Quatre seemed unaffected, if a bit jumpy.
“Ah, the wonders of being allowed the leisure to get up at noon,” Wufei took a seat, filling his bowl with Bomb-O’s™ and looking around for some milk.
“It’s four in the afternoon, Wufei,” Quatre pointed out, sounding a bit cross. He rubbed at the bridge of his nose before sitting down next to the Chinese pilot and filling his bowl with the cereal as well.
“Life…is…” Trowa began, sounding particularly exhausted. He slumped down into a chair that just happened to be next to Duo, causing the boy to worry.
Trowa had always made it a point to sit as far away from the talkative Duo as possible- Trowa was definitely out of it. The American winced at the creaking of the table- just how much weight was the other boy putting on the poor wooden contraption?
“Life is what? Short?” Wufei snorted and resumed his ferocious shoveling of food into the cavern that was his mouth.
Trowa shook his head slowly from side to side.
“Life is…a…a…” The other boy paused again, blinked ever-so-slightly, and finally finished. "A b###h…” Quatre grumbled under his breath and shoved the box of cereal towards his glazed over comrade. Trowa regarded the box for several minutes before realizing that it contained food, and that food was something he wanted to put in his bowl. Beyond that, he couldn’t figure out anything else- such as why he wanted to put food into his bowl- but it seemed enough for the oddly tense Quatre.
“So…what happened last night?” Duo wondered, aiming his question to Wufei, who seemed the cheeriest and most likely to respond- despite the fact that this condition worried the Shinigami pilot.
“You know the rave that you were telling us about? I mentioned it to Quatre, and then he said we should all go…the dancing was great, and we all totally lost ourselves to the music.” Duo thought quietly, lest the psychic Quatre hear him, Oh, yeah. The music. And I bet you’ve never heard of raves before this, either. The Chinese pilot was faring far too well to be a non-pro at the crap the trio must have taken the night before…unless… “Wufei, you ever heard of E?” Quatre perked up and the Chinese pilot looked confused, both reactions causing Duo some minor brain-wiring problems.
Quatre…E…
“E? No, but I took something they kept calling Ecstasy last night…” Duo rolled his eyes.

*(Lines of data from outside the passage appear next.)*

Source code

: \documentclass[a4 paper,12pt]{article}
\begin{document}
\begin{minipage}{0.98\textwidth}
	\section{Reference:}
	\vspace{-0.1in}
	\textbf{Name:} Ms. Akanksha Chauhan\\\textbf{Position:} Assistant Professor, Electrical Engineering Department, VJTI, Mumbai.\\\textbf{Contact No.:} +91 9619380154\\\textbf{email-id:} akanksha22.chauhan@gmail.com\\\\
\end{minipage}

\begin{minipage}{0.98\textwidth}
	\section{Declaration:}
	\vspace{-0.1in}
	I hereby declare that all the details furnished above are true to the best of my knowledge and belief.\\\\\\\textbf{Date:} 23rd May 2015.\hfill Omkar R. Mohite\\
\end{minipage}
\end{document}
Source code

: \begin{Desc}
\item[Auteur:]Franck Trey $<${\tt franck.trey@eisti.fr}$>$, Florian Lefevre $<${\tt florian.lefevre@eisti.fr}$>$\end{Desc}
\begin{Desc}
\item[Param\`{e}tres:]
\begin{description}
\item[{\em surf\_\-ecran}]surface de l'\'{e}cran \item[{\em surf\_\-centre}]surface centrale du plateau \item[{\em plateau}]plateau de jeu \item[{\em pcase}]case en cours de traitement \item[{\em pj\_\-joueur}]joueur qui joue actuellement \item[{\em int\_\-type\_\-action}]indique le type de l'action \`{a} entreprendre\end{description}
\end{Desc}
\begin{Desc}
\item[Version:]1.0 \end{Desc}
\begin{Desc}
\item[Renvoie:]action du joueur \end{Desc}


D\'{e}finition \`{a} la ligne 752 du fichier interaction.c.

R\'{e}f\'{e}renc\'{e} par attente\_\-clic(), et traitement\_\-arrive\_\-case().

Note to self: NEVER, EVER let Wufei go near the rave scene again.
*: Check into Quatre’s background. He seems to know too much…

Now he turned his attention to Trowa, who still looked completely and totally exhausted. That is, he looked more dead to the world than usual.
“Trowa? Did you take anything?” Before the pilot could speak up, Quatre replied: “No, I couldn’t get him near the stuff. There was a lot of alcohol available, though, and…” Didn’t think you had it in you, Trowa! Duo clapped the near-comatose pilot on the back, which immediately woke him up. He straightened, remembering finally that oh, yes, you eat food so you can function, and proceeded to devour his small bowl of Bomb-O’s™.
Duo stared for a moment, and then made another addition to his mental note.

*: Trowa will need no supervision at my bachelor party.

Which thought brought him back around to the subject he had been trying to broach with Heero before the trio made their entry. He cleared his throat, which got the attention of all but the stoic Japanese pilot, who was now on his third bowl of Bomb-O’s and soon to move on to his fourth.
“Hey, Heero, think you could save us some for later?” Somehow, against all the laws of character, that got Heero to look up, milk dripping from one corner of his mouth and a wad of food waiting to be swallowed as he was given pause.
He glowered, unable to use words (not that he would have, glowering is an inevitable thing here) and proceeded to swallow the spoonful that Duo had interrupted.
“What do you want?” The American pilot almost face-faulted, realizing that ordinarily, four words were Heero’s entire verbal communication for the day.
“Did you check the new mission we got?” With a small frown, the Wing pilot whipped out a laptop from Spandex Space and set it on the table, moving his empty bowl aside.
“There is a new mission,” He murmured, almost surprised. He clicked, read, and sweat-dropped. “Duo, if this is a joke, omae o korosu. And I mean it, this time.” Slowly, the braided boy shook his head from side to side.
“What is it?” Trowa, Wufei and Quatre chorused together.
“Here, read it for yourselves,” Heero grumbled, turning the laptop so that they could see.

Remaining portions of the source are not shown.